Humus is the stuff in a handful of soil that gives it its blackish cast and characteristic smell. It’s hard to say exactly what humus is because it is so many things. Humus is what’s left of organic matter after it has been broken down by the billions of big and small organisms that inhabit a spoonful of earth—the bacteria, phages, fungi, and earthworms responsible for decomposition….But humus is not a final product of decomposition so much as a stage, since a whole other group of organisms slowly breaks humus down into the chemical elements plants need to grow…It also serves as the glue that binds the minute mineral particles in soil together into airy crumbs and holds water in suspension so that rainfall remains available to plant roots instead of instantly seeping away.

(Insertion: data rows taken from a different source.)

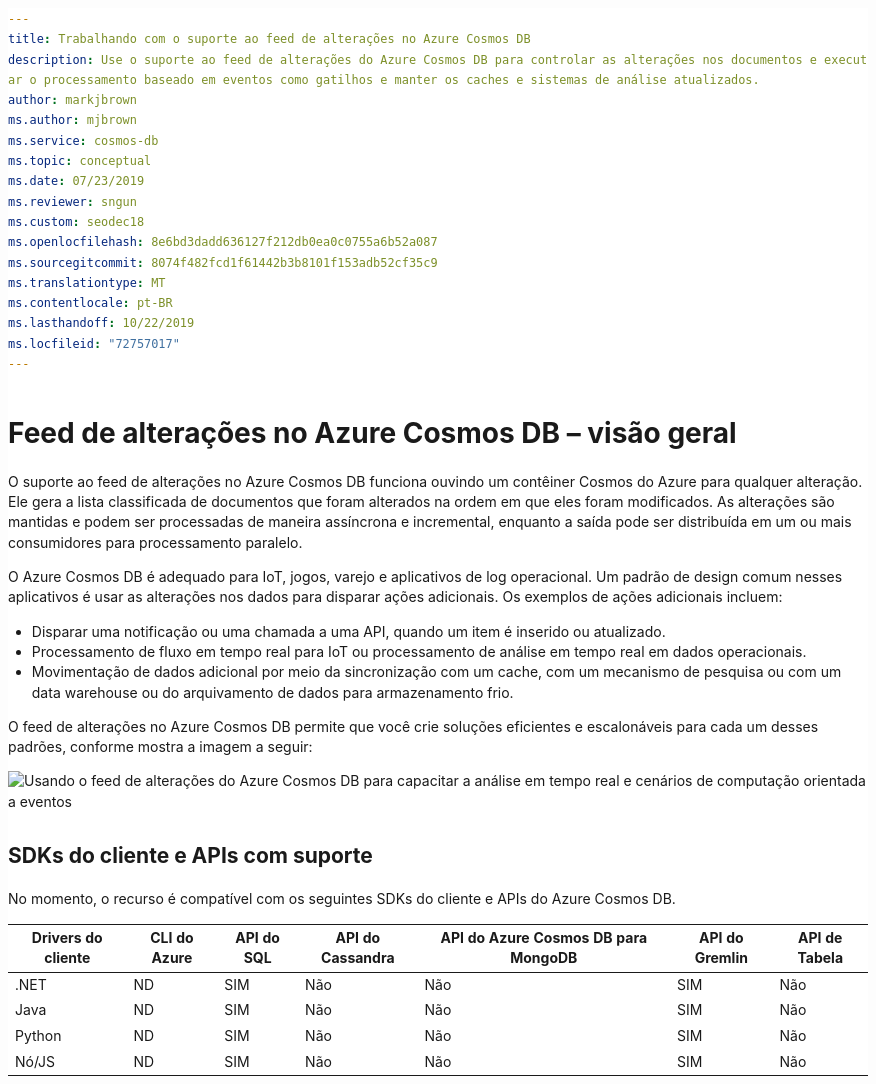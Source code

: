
 ```yaml
---
title: Trabalhando com o suporte ao feed de alterações no Azure Cosmos DB
description: Use o suporte ao feed de alterações do Azure Cosmos DB para controlar as alterações nos documentos e executar o processamento baseado em eventos como gatilhos e manter os caches e sistemas de análise atualizados.
author: markjbrown
ms.author: mjbrown
ms.service: cosmos-db
ms.topic: conceptual
ms.date: 07/23/2019
ms.reviewer: sngun
ms.custom: seodec18
ms.openlocfilehash: 8e6bd3dadd636127f212db0ea0c0755a6b52a087
ms.sourcegitcommit: 8074f482fcd1f61442b3b8101f153adb52cf35c9
ms.translationtype: MT
ms.contentlocale: pt-BR
ms.lasthandoff: 10/22/2019
ms.locfileid: "72757017"
---
```

# <a name="change-feed-in-azure-cosmos-db---overview"></a>Feed de alterações no Azure Cosmos DB – visão geral

O suporte ao feed de alterações no Azure Cosmos DB funciona ouvindo um contêiner Cosmos do Azure para qualquer alteração. Ele gera a lista classificada de documentos que foram alterados na ordem em que eles foram modificados. As alterações são mantidas e podem ser processadas de maneira assíncrona e incremental, enquanto a saída pode ser distribuída em um ou mais consumidores para processamento paralelo. 

O Azure Cosmos DB é adequado para IoT, jogos, varejo e aplicativos de log operacional. Um padrão de design comum nesses aplicativos é usar as alterações nos dados para disparar ações adicionais. Os exemplos de ações adicionais incluem:

* Disparar uma notificação ou uma chamada a uma API, quando um item é inserido ou atualizado.
* Processamento de fluxo em tempo real para IoT ou processamento de análise em tempo real em dados operacionais.
* Movimentação de dados adicional por meio da sincronização com um cache, com um mecanismo de pesquisa ou com um data warehouse ou do arquivamento de dados para armazenamento frio.

O feed de alterações no Azure Cosmos DB permite que você crie soluções eficientes e escalonáveis para cada um desses padrões, conforme mostra a imagem a seguir:

![Usando o feed de alterações do Azure Cosmos DB para capacitar a análise em tempo real e cenários de computação orientada a eventos](./media/change-feed/changefeedoverview.png)

## <a name="supported-apis-and-client-sdks"></a>SDKs do cliente e APIs com suporte

No momento, o recurso é compatível com os seguintes SDKs do cliente e APIs do Azure Cosmos DB.

| **Drivers do cliente** | **CLI do Azure** | **API do SQL** | **API do Cassandra** | **API do Azure Cosmos DB para MongoDB** | **API do Gremlin**|**API de Tabela** |
| --- | --- | --- | --- | --- | --- | --- |
| .NET | ND | SIM | Não | Não | SIM | Não |
|Java|ND|SIM|Não|Não|SIM|Não|
|Python|ND|SIM|Não|Não|SIM|Não|
|Nó/JS|ND|SIM|Não|Não|SIM|Não|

Pollan, Michael. The Omnivore’s Dilemma: A Natural History of Four Meals. New York: Penguin, 2006. 170-71. Print.

tractercloseToday the compost spreader visited founder Jim Baird’s fields north of the farm. It spread a compost made up of wood chips and leaves. This is in addition to the goats that grazed the fields this winter and left their own fertilizer. As the compost breaks down, the organic content of the soil will raise, making the soil healthier, and better able to retain water and grow crops. Healthier soil in turn raises the nutrition levels of crops. This is why the food we grow at Cloudview tastes so good, it’s extra-nutritious because it’s grown in healthy soil.

The compost spreader adding organic matter to a hay field

Wood chips and leaves after being spread on the hay field.